Simple, rapid and effective preservation and reactivation of anaerobic ammonium oxidizing bacterium Candidatus Brocadia sinica

• Published in: Water research (Oxford) Vol. 57; pp. 215 - 222
• Main Authors: ALI, Muhammad, OSHIKI, Mamoru, OKABE, Satoshi
• Format: Journal Article
• Language: English
• Published: Kidlington Elsevier 01.06.2014
• Subjects: Activation; Alginates - metabolism; Ammonia - metabolism; Anaerobic processes; Applied sciences; Bacteria; Bacteria, Anaerobic - genetics; Bacteria, Anaerobic - isolation & purification; Bacteria, Anaerobic - physiology; Bacterial Proteins - genetics; Bacterial Proteins - metabolism; Biological and medical sciences; Biological treatment of waters; Biomass; Biotechnology; Environment and pollution; Exact sciences and technology; Fundamental and applied biological sciences.

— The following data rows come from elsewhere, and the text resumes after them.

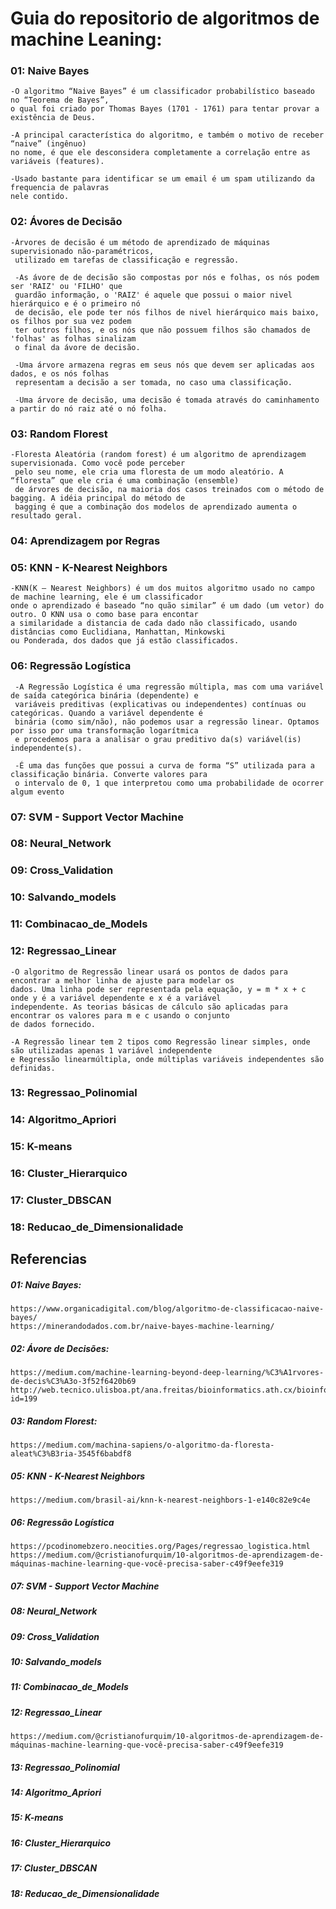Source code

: # Guia do repositorio de algoritmos de machine Leaning:

### 01: Naive Bayes
    -O algoritmo “Naive Bayes” é um classificador probabilístico baseado no “Teorema de Bayes”, 
    o qual foi criado por Thomas Bayes (1701 - 1761) para tentar provar a existência de Deus.
    
    -A principal característica do algoritmo, e também o motivo de receber “naive” (ingênuo) 
    no nome, é que ele desconsidera completamente a correlação entre as variáveis (features).
    
    -Usado bastante para identificar se um email é um spam utilizando da frequencia de palavras
    nele contido. 
    
    
### 02: Ávores de Decisão
    -Árvores de decisão é um método de aprendizado de máquinas supervisionado não-paramétricos,
     utilizado em tarefas de classificação e regressão.
     
     -As ávore de de decisão são compostas por nós e folhas, os nós podem ser 'RAIZ' ou 'FILHO' que
     guardão informação, o 'RAIZ' é aquele que possui o maior nivel hierárquico e é o primeiro nó 
     de decisão, ele pode ter nós filhos de nivel hierárquico mais baixo, os filhos por sua vez podem
     ter outros filhos, e os nós que não possuem filhos são chamados de 'folhas' as folhas sinalizam
     o final da ávore de decisão.
     
     -Uma árvore armazena regras em seus nós que devem ser aplicadas aos dados, e os nós folhas 
     representam a decisão a ser tomada, no caso uma classificação.
     
     -Uma árvore de decisão, uma decisão é tomada através do caminhamento a partir do nó raiz até o nó folha.

### 03: Random Florest
    -Floresta Aleatória (random forest) é um algoritmo de aprendizagem supervisionada. Como você pode perceber
     pelo seu nome, ele cria uma floresta de um modo aleatório. A “floresta” que ele cria é uma combinação (ensemble)
     de árvores de decisão, na maioria dos casos treinados com o método de bagging. A idéia principal do método de 
     bagging é que a combinação dos modelos de aprendizado aumenta o resultado geral.

### 04: Aprendizagem por Regras
    
### 05: KNN - K-Nearest Neighbors
    -KNN(K — Nearest Neighbors) é um dos muitos algoritmo usado no campo de machine learning, ele é um classificador
    onde o aprendizado é baseado “no quão similar” é um dado (um vetor) do outro. O KNN usa o como base para encontar 
    a similaridade a distancia de cada dado não classificado, usando distâncias como Euclidiana, Manhattan, Minkowski 
    ou Ponderada, dos dados que já estão classificados.

### 06: Regressão Logística
     -A Regressão Logística é uma regressão múltipla, mas com uma variável de saída categórica binária (dependente) e
     variáveis preditivas (explicativas ou independentes) contínuas ou categóricas. Quando a variável dependente é 
     binária (como sim/não), não podemos usar a regressão linear. Optamos por isso por uma transformação logarítmica 
     e procedemos para a analisar o grau preditivo da(s) variável(is) independente(s).
     
     -É uma das funções que possui a curva de forma “S” utilizada para a classificação binária. Converte valores para
     o intervalo de 0, 1 que interpretou como uma probabilidade de ocorrer algum evento

### 07: SVM - Support Vector Machine

### 08: Neural_Network

### 09: Cross_Validation

### 10: Salvando_models

### 11: Combinacao_de_Models

### 12: Regressao_Linear
    -O algoritmo de Regressão linear usará os pontos de dados para encontrar a melhor linha de ajuste para modelar os 
    dados. Uma linha pode ser representada pela equação, y = m * x + c onde y é a variável dependente e x é a variável
    independente. As teorias básicas de cálculo são aplicadas para encontrar os valores para m e c usando o conjunto 
    de dados fornecido.
    
    -A Regressão linear tem 2 tipos como Regressão linear simples, onde são utilizadas apenas 1 variável independente 
    e Regressão linearmúltipla, onde múltiplas variáveis independentes são definidas.

### 13: Regressao_Polinomial

### 14: Algoritmo_Apriori

### 15: K-means

### 16: Cluster_Hierarquico

### 17: Cluster_DBSCAN

### 18: Reducao_de_Dimensionalidade
     
## Referencias 

##### 01: Naive Bayes: 
    https://www.organicadigital.com/blog/algoritmo-de-classificacao-naive-bayes/
    https://minerandodados.com.br/naive-bayes-machine-learning/
    
##### 02: Ávore de Decisões:
    https://medium.com/machine-learning-beyond-deep-learning/%C3%A1rvores-de-decis%C3%A3o-3f52f6420b69
    http://web.tecnico.ulisboa.pt/ana.freitas/bioinformatics.ath.cx/bioinformatics.ath.cx/indexf23d.html?id=199
    
##### 03: Random Florest:
    https://medium.com/machina-sapiens/o-algoritmo-da-floresta-aleat%C3%B3ria-3545f6babdf8
    
##### 05: KNN - K-Nearest Neighbors
    https://medium.com/brasil-ai/knn-k-nearest-neighbors-1-e140c82e9c4e
    
##### 06: Regressão Logística
    https://pcodinomebzero.neocities.org/Pages/regressao_logistica.html
    https://medium.com/@cristianofurquim/10-algoritmos-de-aprendizagem-de-máquinas-machine-learning-que-você-precisa-saber-c49f9eefe319

##### 07: SVM - Support Vector Machine

##### 08: Neural_Network

##### 09: Cross_Validation

##### 10: Salvando_models

##### 11: Combinacao_de_Models

##### 12: Regressao_Linear
    https://medium.com/@cristianofurquim/10-algoritmos-de-aprendizagem-de-máquinas-machine-learning-que-você-precisa-saber-c49f9eefe319

##### 13: Regressao_Polinomial

##### 14: Algoritmo_Apriori

##### 15: K-means

##### 16: Cluster_Hierarquico

##### 17: Cluster_DBSCAN

##### 18: Reducao_de_Dimensionalidade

Psychology; General purification processes; Genes; Glucuronic Acid - metabolism; Hexuronic Acids - metabolism; Industrial applications and implications. Economical aspects; Molybdates; Molybdenum - chemistry; Nitrogen - metabolism; Nutrients; Oxidation; Oxidation-Reduction; Planctomycetales - genetics; Planctomycetales - isolation & purification; Planctomycetales - physiology; Pollution; Polyvinyl Alcohol - metabolism; Preservation; Preservation, Biological - methods; Real-Time Polymerase Chain Reaction; Time Factors; Wastewaters; Water treatment and pollution; Reactor start-up; Water treatment; Ammonium; Anammox process; Nitrogen compounds; Immobilization; Preservation of anammox biomass; Start-up of anammox reactor; Microbial biomass; Biological purification; Enzymatic activity; Anaerobe; Cryopreservation; hzsA gene expression; Bacteria; Oxidation; Waste water purification; Entrapped microorganism
• ISSN: 0043-1354; 1879-2448
• DOI: 10.1016/j.watres.2014.03.036

It is still the biggest challenge to secure enough seeding biomass for rapid start-up of full-scale (anaerobic ammonium oxidation) anammox processes due to slow growth. Preservation of active anammox biomass could be one of the solutions. In this study, biomass of anammox bacterium, "Candidatus Brocadia sinica", immersed in various nutrient media were preserved at -80 °C, 4 °C and room temperature. After 45, 90 and 150 days of preservation, specific anammox activity (SAA) of the preserved anammox biomass was determined by measuring (29)N2 production rate and transcription levels of hzsA gene encoding hydrazine synthase alpha subunit. Storage in nutrient medium containing 3 mM of molybdate at room temperature with periodical (every 45 days) supply of NH4(+) and NO2(-) was proved to be the most effective storage technique for "Ca. Brocadia sinica" biomass. Using this preservation condition, 96, 92 and 65% of the initial SAA was sustained after 45, 90 and 150 days of storage, respectively. Transcription levels of hzsA gene in biomass correlated with the SAA (R(2) = 0.83), indicating it can be used as a genetic marker to evaluate the anammox activity of preserved biomass. Furthermore, the 90-day-stored biomass was successfully reactivated by immobilizing in polyvinyl alcohol (6%, w/v) and sodium alginate (2%, w/v) gel and then inoculated to up-flow column reactors. Total nitrogen removal rates rapidly increased to 7 kg-N m(-3) d(-1) within 35 days of operation. Based on these results, the room temperature preservation with molybdate addition is simple, cost-effective and feasible at a practical scale, which will accelerate the practical use of anammox process for wastewater treatment.